After step S141, the selection circuit 130 of the management platform system 10 selects the transmission target of the first storage circuit 120 as the programmable logic circuit 110 according to the logic level of a corresponding selection signal Sse (for example but not limited to a high logic level representing "1") (step S142), so that the transmission target of the first storage circuit 120 is switched from the control circuit 100 to the programmable logic circuit 110, wherein the selection signal Sse is generated by the programmable logic circuit 110 according to the detection result of the detection module 112. In other words, at this time, the first storage circuit 120 is electrically connected to the programmable logic circuit 110.

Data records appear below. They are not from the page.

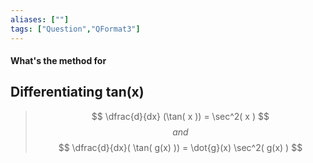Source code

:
 ```yaml
---
aliases: [""]
tags: ["Question","QFormat3"]
---
```


#### What's the method for
## Differentiating tan(x)

> $$ \dfrac{d}{dx} (\tan( x )) = \sec^2( x ) $$ 
> $$ and $$
> $$ \dfrac{d}{dx}( \tan( g(x) )) = \dot{g}(x)  \sec^2( g(x) ) $$ 

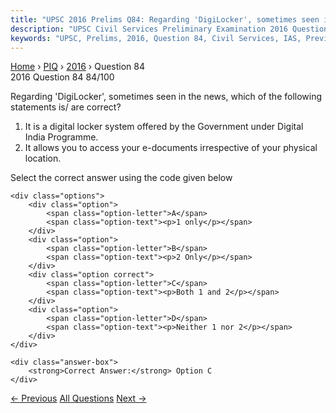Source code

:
 ```yaml
---
title: "UPSC 2016 Prelims Q84: Regarding 'DigiLocker', sometimes seen in the news, which of..."
description: "UPSC Civil Services Preliminary Examination 2016 Question 84 with options and answer"
keywords: "UPSC, Prelims, 2016, Question 84, Civil Services, IAS, Previous Year Questions"
---
```


<nav class="breadcrumb">
    <a href="../../">Home</a>
    <span>›</span>
    <a href="../">PIQ</a>
    <span>›</span>
    <a href="./">2016</a>
    <span>›</span>
    <span>Question 84</span>
</nav>

<div class="question-header">
    <div class="question-meta">
        <span class="year-badge">2016</span>
        <span class="question-number">Question 84</span>
        <span class="progress">84/100</span>
    </div>
    <div class="progress-bar">
        <div class="progress-fill" style="width: 84.0%"></div>
    </div>
</div>

<div class="question-content">
    <div class="question-text">
        <p>Regarding 'DigiLocker', sometimes seen in the news, which of the following<br />
statements is/ are correct?</p>
<ol>
<li>It is a digital locker system offered by the Government under Digital India Programme.</li>
<li>It allows you to access your e-documents irrespective of your physical location.</li>
</ol>
<p>Select the correct answer using the code given below</p>
    </div>
    
    <div class="options">
        <div class="option">
            <span class="option-letter">A</span>
            <span class="option-text"><p>1 only</p></span>
        </div>
        <div class="option">
            <span class="option-letter">B</span>
            <span class="option-text"><p>2 Only</p></span>
        </div>
        <div class="option correct">
            <span class="option-letter">C</span>
            <span class="option-text"><p>Both 1 and 2</p></span>
        </div>
        <div class="option">
            <span class="option-letter">D</span>
            <span class="option-text"><p>Neither 1 nor 2</p></span>
        </div>
    </div>

    <div class="answer-box">
        <strong>Correct Answer:</strong> Option C
    </div>
</div>

<div class="question-nav">
    <a href="../q083-which-of-the-following-isare-the-advantage-advanta/" class="nav-btn prev">← Previous</a>
    <a href="../" class="nav-btn center">All Questions</a>
    <a href="../q085-recently-linking-of-which-of-the-following-rivers/" class="nav-btn next">Next →</a>
</div>
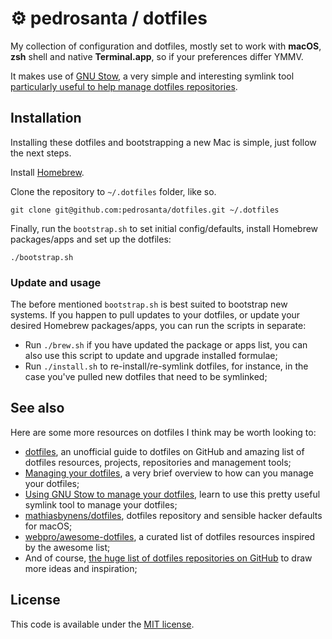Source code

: # ⚙️ pedrosanta / dotfiles
My collection of configuration and dotfiles, mostly set to work with **macOS**, **zsh** shell and native **Terminal.app**, so if your preferences differ YMMV.

It makes use of [GNU Stow](https://www.gnu.org/software/stow/), a very simple and interesting symlink tool [particularly useful to help manage dotfiles repositories](http://brandon.invergo.net/news/2012-05-26-using-gnu-stow-to-manage-your-dotfiles.html).

## Installation

Installing these dotfiles and bootstrapping a new Mac is simple, just follow the next steps.

Install [Homebrew](http://brew.sh).

Clone the repository to `~/.dotfiles` folder, like so.

```shell
git clone git@github.com:pedrosanta/dotfiles.git ~/.dotfiles
```

Finally, run the `bootstrap.sh` to set initial config/defaults, install Homebrew packages/apps and set up the dotfiles:

```shell
./bootstrap.sh
```

### Update and usage

The before mentioned `bootstrap.sh` is best suited to bootstrap new systems. If you happen to pull updates to your dotfiles, or update your desired Homebrew packages/apps, you can run the scripts in separate:

- Run `./brew.sh` if you have updated the package or apps list, you can also use this script to update and upgrade installed formulae;
- Run `./install.sh` to re-install/re-symlink dotfiles, for instance, in the case you've pulled new dotfiles that need to be symlinked;

## See also

Here are some more resources on dotfiles I think may be worth looking to:

- [dotfiles](https://dotfiles.github.io), an unofficial guide to dotfiles on GitHub and amazing list of dotfiles resources, projects, repositories and management tools;
- [Managing your dotfiles](https://medium.com/@webprolific/managing-your-dotfiles-7d2725297304#.tp50yawhy), a very brief overview to how can you manage your dotfiles;
- [Using GNU Stow to manage your dotfiles](http://brandon.invergo.net/news/2012-05-26-using-gnu-stow-to-manage-your-dotfiles.html), learn to use this pretty useful symlink tool to manage your dotfiles;
- [mathiasbynens/dotfiles](https://github.com/mathiasbynens/dotfiles), dotfiles repository and sensible hacker defaults for macOS;
- [webpro/awesome-dotfiles](https://github.com/webpro/awesome-dotfiles), a curated list of dotfiles resources inspired by the awesome list;
- And of course, [the huge list of dotfiles repositories on GitHub](https://github.com/search?q=dotfiles&s=stars&type=Repositories) to draw more ideas and inspiration;

## License

This code is available under the [MIT license](LICENSE-MIT.txt).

After step S142, the management platform system 10 writes a backup boot program stored in the second storage circuit 140 to the first storage circuit 120 (step S143), wherein the backup boot program is a backup file of the active boot program that can be executed normally. In other words, the active boot program before being damaged and the backup boot program are the same file. In another embodiment, the backup boot program may be different from the active boot program before being damaged, for example, a new version of the active boot program, or an active boot program specifically used to repair the control circuit 100, and both are used to start the control circuit 100 and guide the control circuit 100 to load and execute the firmware main program corresponding to the active image file, so that the control circuit 100 can execute the corresponding function by executing the firmware main program. In other words, the control circuit 100 needs to execute the active boot program and the corresponding firmware main program to operate normally and execute the corresponding function, and the control circuit 100 cannot complete its own initialization by only executing the active boot program without executing the firmware main program. On the contrary, the control circuit 100 cannot complete its own initialization by executing only the firmware main program without executing the active boot program. In some embodiments, the management platform system 10 writes the backup boot program from the second storage circuit 140 to the access module 113 of the programmable logic circuit 110 through the control module 111, and then writes the backup boot program from the access module 113 to the first storage circuit 120. In some embodiments, the backup boot program can be pre-stored in the second storage circuit 140. In other embodiments, when the management platform system 10 is powered on for the first time and the control circuit 100 successfully executes the active boot program and the active image file to complete initialization and operate normally, the programmable logic circuit 110 controls the switching of the selection circuit 130 to copy the active boot program that can be executed normally to the second storage circuit 140 as a backup boot program.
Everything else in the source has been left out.